Sermons

Summary: Some authority is built into the fabric of God's very creation, and our response to earthly authority - whether we wield it or submit to it - reflects our acceptance of God's authority.

Many scholars and preachers treat today's passage as an extension of last week's exhortation for husbands and wives to submit to one another. They call the section between chapter 5 verse 21 and chapter 6 verse 9 "house codes." Paul almost certainly drew from well-known early Christian teachings in drafting these verses. They are important largely because Christians - like Jews - were seen as subversive elements in society and especially as a threat to the family structure. Christians needed to show they did not threaten order and decency. And to some extent these passages were written to counter slander and accusations. And of course when Paul first wrote this, he didn't put so much as a paragraph break between the first verse in this chapter and the last verse in the previous one, let alone start a whole new chapter!

But I think that the break is important, because there is a fundamental difference between the instructions on how husbands and wives should relate to each other, and on how parents should treat their children, and how to manage employee-employer relations. Because as we saw last week, the relationship between husband and wife is not ultimately one of subordination but of equality. Although in both law and in custom men had authority over women, God's purpose in creation is for equal partnership, equal dignity, equal submission. But children and laborers are not in the same position. In fact, culturally their status was even lower than women. But instead of turning the relationships upside down, Paul affirms the authority inherent in these relationships.

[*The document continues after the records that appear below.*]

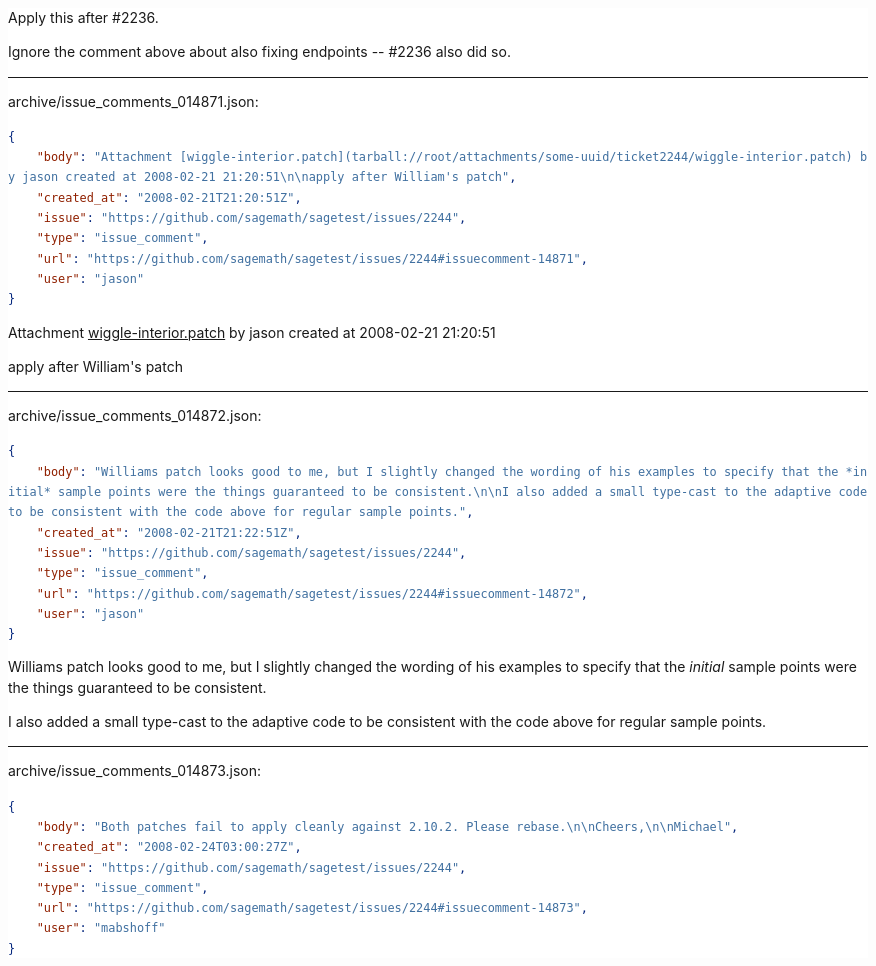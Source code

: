 Apply this after #2236.

Ignore the comment above about also fixing endpoints -- #2236 also did so.



---

archive/issue_comments_014871.json:
```json
{
    "body": "Attachment [wiggle-interior.patch](tarball://root/attachments/some-uuid/ticket2244/wiggle-interior.patch) by jason created at 2008-02-21 21:20:51\n\napply after William's patch",
    "created_at": "2008-02-21T21:20:51Z",
    "issue": "https://github.com/sagemath/sagetest/issues/2244",
    "type": "issue_comment",
    "url": "https://github.com/sagemath/sagetest/issues/2244#issuecomment-14871",
    "user": "jason"
}
```

Attachment [wiggle-interior.patch](tarball://root/attachments/some-uuid/ticket2244/wiggle-interior.patch) by jason created at 2008-02-21 21:20:51

apply after William's patch



---

archive/issue_comments_014872.json:
```json
{
    "body": "Williams patch looks good to me, but I slightly changed the wording of his examples to specify that the *initial* sample points were the things guaranteed to be consistent.\n\nI also added a small type-cast to the adaptive code to be consistent with the code above for regular sample points.",
    "created_at": "2008-02-21T21:22:51Z",
    "issue": "https://github.com/sagemath/sagetest/issues/2244",
    "type": "issue_comment",
    "url": "https://github.com/sagemath/sagetest/issues/2244#issuecomment-14872",
    "user": "jason"
}
```

Williams patch looks good to me, but I slightly changed the wording of his examples to specify that the *initial* sample points were the things guaranteed to be consistent.

I also added a small type-cast to the adaptive code to be consistent with the code above for regular sample points.



---

archive/issue_comments_014873.json:
```json
{
    "body": "Both patches fail to apply cleanly against 2.10.2. Please rebase.\n\nCheers,\n\nMichael",
    "created_at": "2008-02-24T03:00:27Z",
    "issue": "https://github.com/sagemath/sagetest/issues/2244",
    "type": "issue_comment",
    "url": "https://github.com/sagemath/sagetest/issues/2244#issuecomment-14873",
    "user": "mabshoff"
}
```
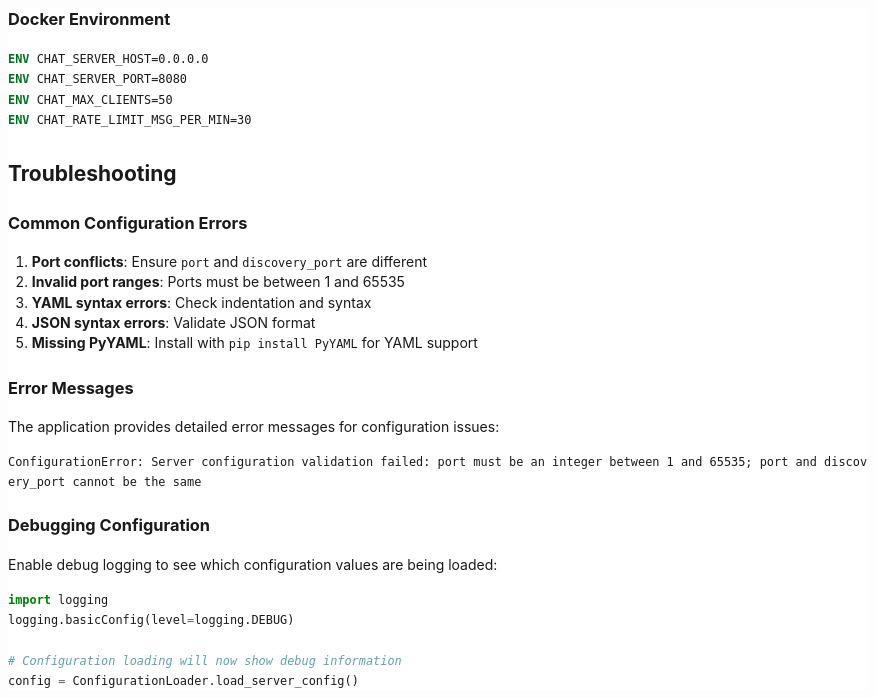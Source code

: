 ### Docker Environment

```dockerfile
ENV CHAT_SERVER_HOST=0.0.0.0
ENV CHAT_SERVER_PORT=8080
ENV CHAT_MAX_CLIENTS=50
ENV CHAT_RATE_LIMIT_MSG_PER_MIN=30
```

## Troubleshooting

### Common Configuration Errors

1. **Port conflicts**: Ensure `port` and `discovery_port` are different
2. **Invalid port ranges**: Ports must be between 1 and 65535
3. **YAML syntax errors**: Check indentation and syntax
4. **JSON syntax errors**: Validate JSON format
5. **Missing PyYAML**: Install with `pip install PyYAML` for YAML support

### Error Messages

The application provides detailed error messages for configuration issues:

```
ConfigurationError: Server configuration validation failed: port must be an integer between 1 and 65535; port and discovery_port cannot be the same
```

### Debugging Configuration

Enable debug logging to see which configuration values are being loaded:

```python
import logging
logging.basicConfig(level=logging.DEBUG)

# Configuration loading will now show debug information
config = ConfigurationLoader.load_server_config()
```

Now, Paul doesn't tell the Ephesians - and by extension the other churches in the Mediterranean world - to stop freeing their slaves, or to stop treating their slaves like brothers and sisters in Christ. Nor does he go back on other statements he makes elsewhere making slave and free equal in the sight of God. Instead, he gives both fathers and children, slaves and masters, theological motivations for not shaking up the social applecart too vigorously. It is not just out of a desire not to scandalize the neighbors, but a recognition that in these relations - even when redefined through a relationship with Christ - there is lawful authority.

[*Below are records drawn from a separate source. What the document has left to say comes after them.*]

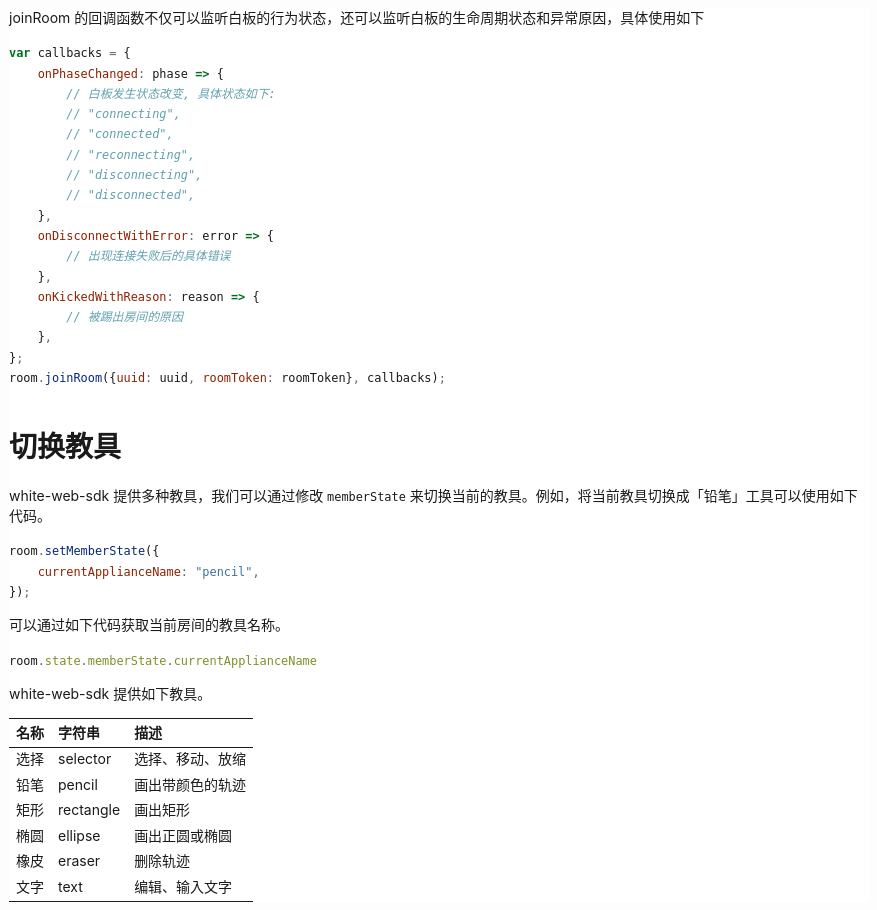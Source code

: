 
joinRoom 的回调函数不仅可以监听白板的行为状态，还可以监听白板的生命周期状态和异常原因，具体使用如下

```javascript
var callbacks = {
    onPhaseChanged: phase => {
		// 白板发生状态改变, 具体状态如下:
        // "connecting",
    	// "connected",
    	// "reconnecting",
    	// "disconnecting",
    	// "disconnected",
    },
    onDisconnectWithError: error => {
        // 出现连接失败后的具体错误
    },
    onKickedWithReason: reason => {
        // 被踢出房间的原因
    },
};
room.joinRoom({uuid: uuid, roomToken: roomToken}, callbacks);
```



# 切换教具

white-web-sdk 提供多种教具，我们可以通过修改 `memberState` 来切换当前的教具。例如，将当前教具切换成「铅笔」工具可以使用如下代码。

```javascript
room.setMemberState({
    currentApplianceName: "pencil",
});
```

可以通过如下代码获取当前房间的教具名称。

```javascript
room.state.memberState.currentApplianceName
```

white-web-sdk 提供如下教具。

| 名称 | 字符串 | 描述 |
| :--- | :--- | :--- |
| 选择 | selector | 选择、移动、放缩 |
| 铅笔 | pencil | 画出带颜色的轨迹 |
| 矩形 | rectangle | 画出矩形 |
| 椭圆 | ellipse | 画出正圆或椭圆 |
| 橡皮 | eraser | 删除轨迹 |
| 文字 | text | 编辑、输入文字 |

Children are told to obey their parents. Paul doesn't say, "obey your parents if they are Christians." He says, "Children, obey your parents in the Lord, for this is right." [v.1] Obedience to parents is part of obedience to God. God built parental authority into the created order as an essential ingredient of social stability. But just as husbandly authority has been abused since the fall, so has parental authority. Parents could kill their children, or sell them into slavery or prostitution. Exposing unwanted children - that is, leaving the newborn out in the open either to die or be picked up by a soft-hearted stranger - was common practice. Unfortunately, part of our society's reaction to overly harsh treatment of our children in the past has led in many cases to parental abdication of their god-given responsibilities given originally in Deuteronomy,

"You shall put these words of mine in your heart and soul... Teach them to your children, talking about them when you are at home and when you are away, when you lie down and when you rise. Write them on the doorposts of your house and on your gates, so that your days and the days of your children may be multiplied in the land...." [Dt11:18 -21]

Paul reinforces that commandment when he concludes the passage with "fathers, do not provoke your children to anger, but bring them up in the discipline and instruction of the Lord. [v. 4]

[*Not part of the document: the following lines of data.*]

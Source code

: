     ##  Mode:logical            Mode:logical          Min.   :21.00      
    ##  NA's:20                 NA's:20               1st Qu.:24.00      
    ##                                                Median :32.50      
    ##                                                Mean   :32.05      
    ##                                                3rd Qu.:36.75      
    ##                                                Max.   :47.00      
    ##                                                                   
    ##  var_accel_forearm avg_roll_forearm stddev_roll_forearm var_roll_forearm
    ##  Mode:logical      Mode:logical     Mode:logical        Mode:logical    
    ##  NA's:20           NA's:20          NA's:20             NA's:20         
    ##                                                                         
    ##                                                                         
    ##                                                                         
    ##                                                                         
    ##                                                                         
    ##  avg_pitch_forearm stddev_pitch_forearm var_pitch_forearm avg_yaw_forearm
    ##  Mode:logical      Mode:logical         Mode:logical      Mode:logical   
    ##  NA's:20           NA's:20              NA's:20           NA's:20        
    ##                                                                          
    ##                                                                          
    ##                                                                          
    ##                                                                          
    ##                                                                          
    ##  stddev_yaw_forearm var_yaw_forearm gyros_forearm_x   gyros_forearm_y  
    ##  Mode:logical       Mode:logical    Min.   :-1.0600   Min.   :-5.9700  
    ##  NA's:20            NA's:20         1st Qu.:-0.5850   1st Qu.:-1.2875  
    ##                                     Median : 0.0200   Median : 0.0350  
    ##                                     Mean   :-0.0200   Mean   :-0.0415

But as important as the relationship between parents and children is, I really want to spend most of today's sermon on verses 5-9, which starts: "Slaves, obey your earthly masters with fear and trembling, in singleness of heart, as you obey Christ." Many people today use this passage and a parallel one in Colossians to argue that Paul approved of slavery, and that Christianity was in some way complicit in this country's ugly history with slavery. When I was examined for ordination back in the Twin Cities Presbytery, someone asked me how I could view Paul's writings as authoritative for modern Christians since he approved of slavery.

But that's not what's going on here at all. All of a sudden, slaves had a higher master then their earthly owner. Slaves did not really belong to their owners, did not really serve them or seek to please them, and were in fact no different from their masters at all except in temporary social condition. They, like their owners, were both equally slaves of Christ and as such were to treat each others as such. In an odd sort of way, this passage - unlike the one dealing with children - does echo the exhortation to mutual submission that Paul gives to husbands and wives. The difference being, of course, that the slave's job is to perform certain tasks and duties as assigned by the head of the establishment, whether it was a business or a household.